I tolerate some of my coworkers. I have to go to work, they work at the same place as me. If I quit, the next job will just have more coworkers that I have to tolerate. I don’t enjoy working with them and I wouldn’t like to grab a drink after work with most of them. Sometimes I even get annoyed when I have to work with them. But I tolerate the situation and do my best to do my job without any extra interference between us. That is not acceptance. But I assure you it is a matter of our personalities clashing. I don’t wish them harm but I don’t like them.
But a life of tolerance centered around a “them” will eventually lead to a complete us vs. them mentality. Tolerance then fully turns into hate. Hate turns into permission for restrictions and then there is violence. But at the same time, there is another issue. If we stay focused on this path of tolerance, then we lose the ability for legitimate repercussions.
Simply put, we are all humans. There are some good people and there are some bad people. You can be a bad person and be a member of a minority group, and calling you out for being a bad person has nothing to do with that minority group. If we encourage tolerance, then we are allowing people an escape from justice. Similar to the last lesson about freedom — it is not the same as freedom from repercussions.
But even today, during this latest election, we witnessed and are still witnessing something even more worrying. . . What can be referred to as the tolerant middle. We have seen these people time and time again throughout history, sitting quietly and watching. Staying in the middle, staying tolerant of all that is happening around them. They might get angry too, might say that they’re tired of hearing about racism and universal healthcare. That people just need to go to work, keep their head down, and deal with things how they are. That change isn’t necessary.
To me, tolerance has negative connotations. But getting all humans to suddenly be accepting and welcoming and compassionate towards all who are different in any sense of the word is impossible and impractical. So there must be a fine line between accepting the fact that people are going to do things that make me tolerant of them and the fact that there are some things that are unacceptable. For example, I hate it when people spit. I hate it, I hate it, I hate it. If I pass someone on the street and I see them spit, I am filled so suddenly with such an aggressive horror. But I move on. Now, if I were to decide that because he did something so horrible in my opinion, I had the right to kill him in the middle of the street for something that truly has no effect on me or my life.
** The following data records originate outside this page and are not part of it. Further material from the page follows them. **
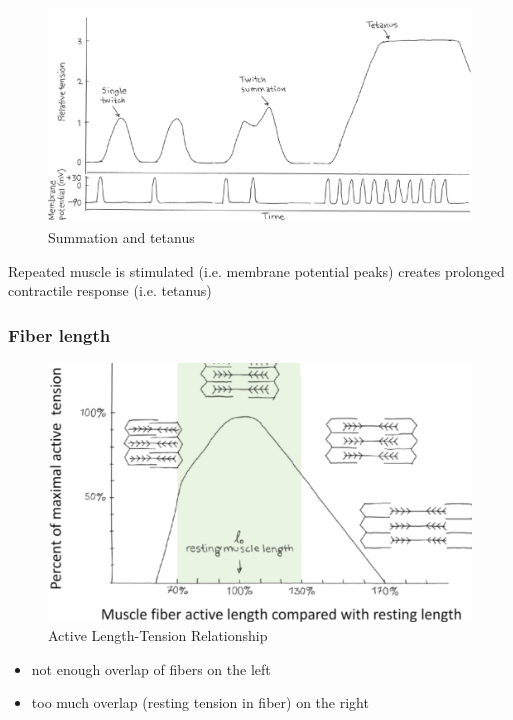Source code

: \documentclass[11pt,fleqn]{book} %
\begin{document}
\begin{figure}[h!]
\begin{center}
    \includegraphics[width=0.65\linewidth]{Pictures/Screenshot 2024-04-03 225826.png}
    \caption{Summation and tetanus}
\end{center}
\end{figure}


\begin{remark}
    Repeated muscle is stimulated (i.e.
membrane potential peaks) creates
prolonged contractile response (i.e.
tetanus)
\end{remark}

\subsubsection{Fiber length}
\begin{figure}[h!]
\begin{center}
    \includegraphics[width=0.4\linewidth]{Pictures/Screenshot 2024-04-03 232654.png}
    \caption{Active Length-Tension Relationship}
\end{center}
\end{figure}


\begin{remark}
    \begin{itemize}
        \item not enough overlap of fibers on the left
        \item too much overlap (resting tension in fiber) on the right
    \end{itemize}
\end{remark}
\end{document}
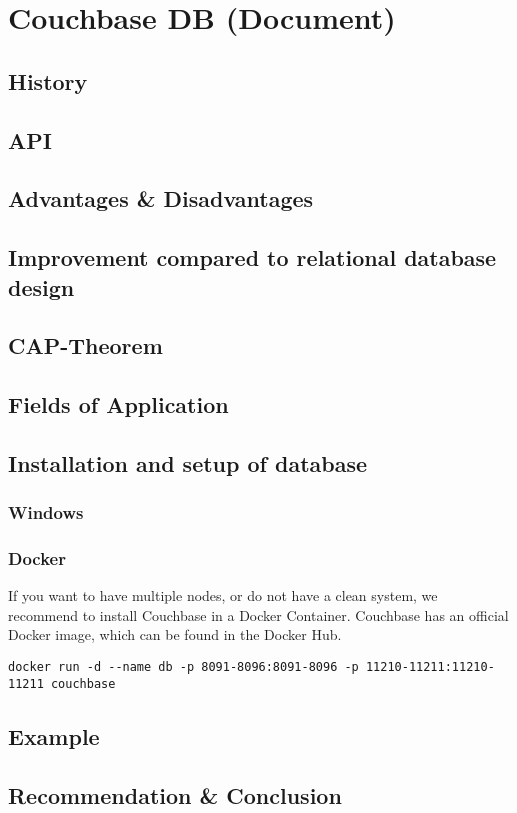 
\chapter{Couchbase DB (Document)} \label{ch:couchbase}

\section{History}

\section{API}

\section{Advantages \& Disadvantages}

\section{Improvement compared to relational database design}

\section{\ac{CAP}-Theorem}

\section{Fields of Application}

\section{Installation and setup of database}

\subsection{Windows}


\subsection{Docker}
If you want to have multiple nodes, or do not have a clean system, we recommend to install Couchbase in a Docker Container. Couchbase has an official Docker image, which can be found in the Docker Hub.

\begin{lstlisting}
docker run -d --name db -p 8091-8096:8091-8096 -p 11210-11211:11210-11211 couchbase
\end{lstlisting}


\section{Example}

\section{Recommendation \& Conclusion}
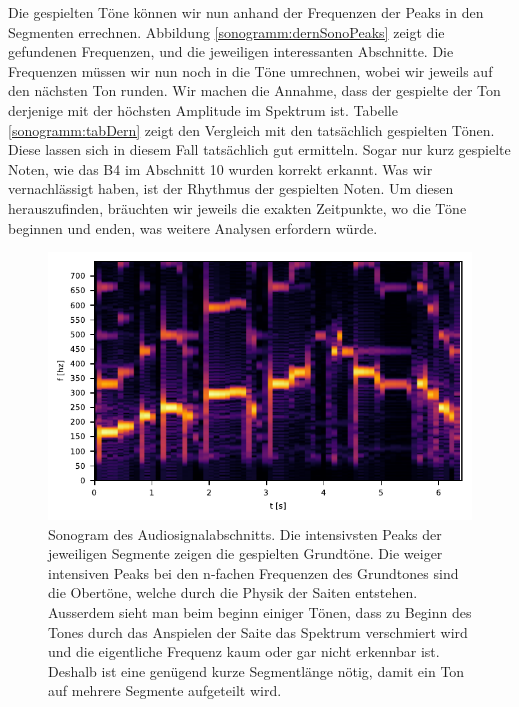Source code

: Die gespielten Töne können wir nun anhand der Frequenzen 
der Peaks in den Segmenten errechnen.
Abbildung \ref{sonogramm:dernSonoPeaks} zeigt die gefundenen Frequenzen, und die
jeweiligen interessanten Abschnitte.
Die Frequenzen müssen wir nun noch in die Töne umrechnen, wobei wir jeweils auf den
nächsten Ton runden.
Wir machen die Annahme, dass der gespielte der Ton derjenige mit der höchsten Amplitude im Spektrum 
ist. 
Tabelle \ref{sonogramm:tabDern} zeigt den Vergleich mit den tatsächlich gespielten Tönen.
Diese lassen sich in diesem Fall tatsächlich gut ermitteln.
Sogar nur kurz gespielte Noten, wie das B4 im Abschnitt 10 
wurden korrekt erkannt.
Was wir vernachlässigt haben, ist der Rhythmus der gespielten Noten.
Um diesen herauszufinden, bräuchten wir jeweils die exakten Zeitpunkte, wo die Töne
beginnen und enden, was weitere Analysen erfordern würde.

\begin{figure}
    \centering
    \includegraphics{papers/sonogramm/images/dernSono1.pdf}
    \caption{Sonogram des Audiosignalabschnitts. Die intensivsten Peaks der 
    jeweiligen Segmente zeigen die gespielten Grundtöne. Die weiger
    intensiven Peaks bei den n-fachen Frequenzen des Grundtones sind die Obertöne, welche durch die Physik der Saiten 
    entstehen.
    Ausserdem sieht man beim beginn einiger Tönen, dass zu Beginn des Tones durch das Anspielen der Saite das Spektrum verschmiert wird
    und die eigentliche Frequenz kaum oder gar nicht erkennbar ist.
    Deshalb ist eine genügend kurze Segmentlänge nötig, damit ein Ton auf mehrere Segmente aufgeteilt wird.
    \label{sonogramm:dernSono}
    }
\end{figure}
He didn’t spit on me. He didn’t physically attack me. But he spit and I hate that so I took it upon myself to kill him. You wouldn’t say that people need to be tolerant of my actions and that it was perfectly acceptable for me to kill him.
Despite all, I do agree that some tolerance is necessary, like when I mentioned above in the workplace or even while living with someone. But being tolerant shouldn’t also mean complacent. It shouldn’t allow people to do bad things. It shouldn’t allow bad things to happen to people.